Elle rassemble la production musicale (lyrique, symphonique, musique de chambre, instrumentale, vocale et chorale) écrite entre 1933 et 1945 dans tous les camps (camps de transit, camps de travaux forcés, camps de concentration, camps d’extermination ou prisons militaires) situés en Europe, en Afrique, en Asie ou en Océanie.

Elle comprend toutes les musiques qui ont pu être retrouvées, que ce soit des travaux inachevés, des musiques écrites sous les ordres de commandants allemands ou des morceaux reconstitués après la guerre. Leurs auteurs sont de toute origine sans distinction nationale, sociale ou religieuse, qu’ils aient été discriminés, persécutés, emprisonnés, déportés et qu’ils aient été tués ou qu’ils aient survécu.

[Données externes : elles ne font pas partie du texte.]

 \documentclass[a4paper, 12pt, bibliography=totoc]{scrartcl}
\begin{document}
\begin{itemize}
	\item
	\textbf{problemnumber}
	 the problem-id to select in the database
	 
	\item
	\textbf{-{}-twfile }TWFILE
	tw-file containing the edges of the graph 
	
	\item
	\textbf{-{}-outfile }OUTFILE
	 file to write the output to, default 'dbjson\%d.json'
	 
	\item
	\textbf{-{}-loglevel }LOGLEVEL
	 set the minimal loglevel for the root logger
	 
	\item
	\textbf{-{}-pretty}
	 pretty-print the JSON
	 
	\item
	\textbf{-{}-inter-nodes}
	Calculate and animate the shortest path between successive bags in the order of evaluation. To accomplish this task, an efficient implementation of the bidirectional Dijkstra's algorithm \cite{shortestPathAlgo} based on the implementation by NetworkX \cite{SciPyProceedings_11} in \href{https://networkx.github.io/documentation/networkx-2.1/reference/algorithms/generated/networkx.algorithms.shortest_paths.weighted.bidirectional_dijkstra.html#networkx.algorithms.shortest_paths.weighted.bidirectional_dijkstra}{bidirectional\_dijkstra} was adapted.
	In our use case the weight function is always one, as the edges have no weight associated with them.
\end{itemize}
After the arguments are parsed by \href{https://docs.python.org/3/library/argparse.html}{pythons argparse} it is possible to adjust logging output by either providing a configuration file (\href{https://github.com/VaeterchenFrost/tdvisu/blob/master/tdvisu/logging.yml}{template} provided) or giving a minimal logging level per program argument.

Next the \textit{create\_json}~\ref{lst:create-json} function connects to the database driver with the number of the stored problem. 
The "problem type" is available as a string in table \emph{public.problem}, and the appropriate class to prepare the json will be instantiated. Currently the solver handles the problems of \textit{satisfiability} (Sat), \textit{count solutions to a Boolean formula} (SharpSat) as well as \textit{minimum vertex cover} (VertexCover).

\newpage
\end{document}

Pianiste et chef d’orchestre, Francesco Lotoro est né en 1964 à Barletta dans les Pouilles. Parmi ses réalisations, il a notamment fondé en 1995 l’Orchestra Musica Judaica. Et trente ans après l’occupation de la Tchécoslovaquie (1968 – 1998) il a enregistré les œuvres qui ont trait au Printemps de Prague.

Lorsqu’il découvre, il y a vingt ans, des œuvres de compositeurs juifs internés à Theresienstadt, le cours de sa carrière va radicalement changer. Bouleversé par cette musique il décide de la faire connaître. Il se lance alors dans un projet de recherche inédit : collecter et rassembler tous les morceaux écrits pendant la seconde guerre mondiale dans les camps et autres lieux de captivité. « Au début, je pensais trouver quelques chansons, peut-être un ou deux opéras », confie-t-il. « Je n’imaginais pas que la musique concentrationnaire recouvrait une réalité aussi vaste ». A ce jour, par des recherches minutieuses ponctuées de voyages et de rencontres, quelque 4’000 oeuvres ont été amassées et archivées par ses soins.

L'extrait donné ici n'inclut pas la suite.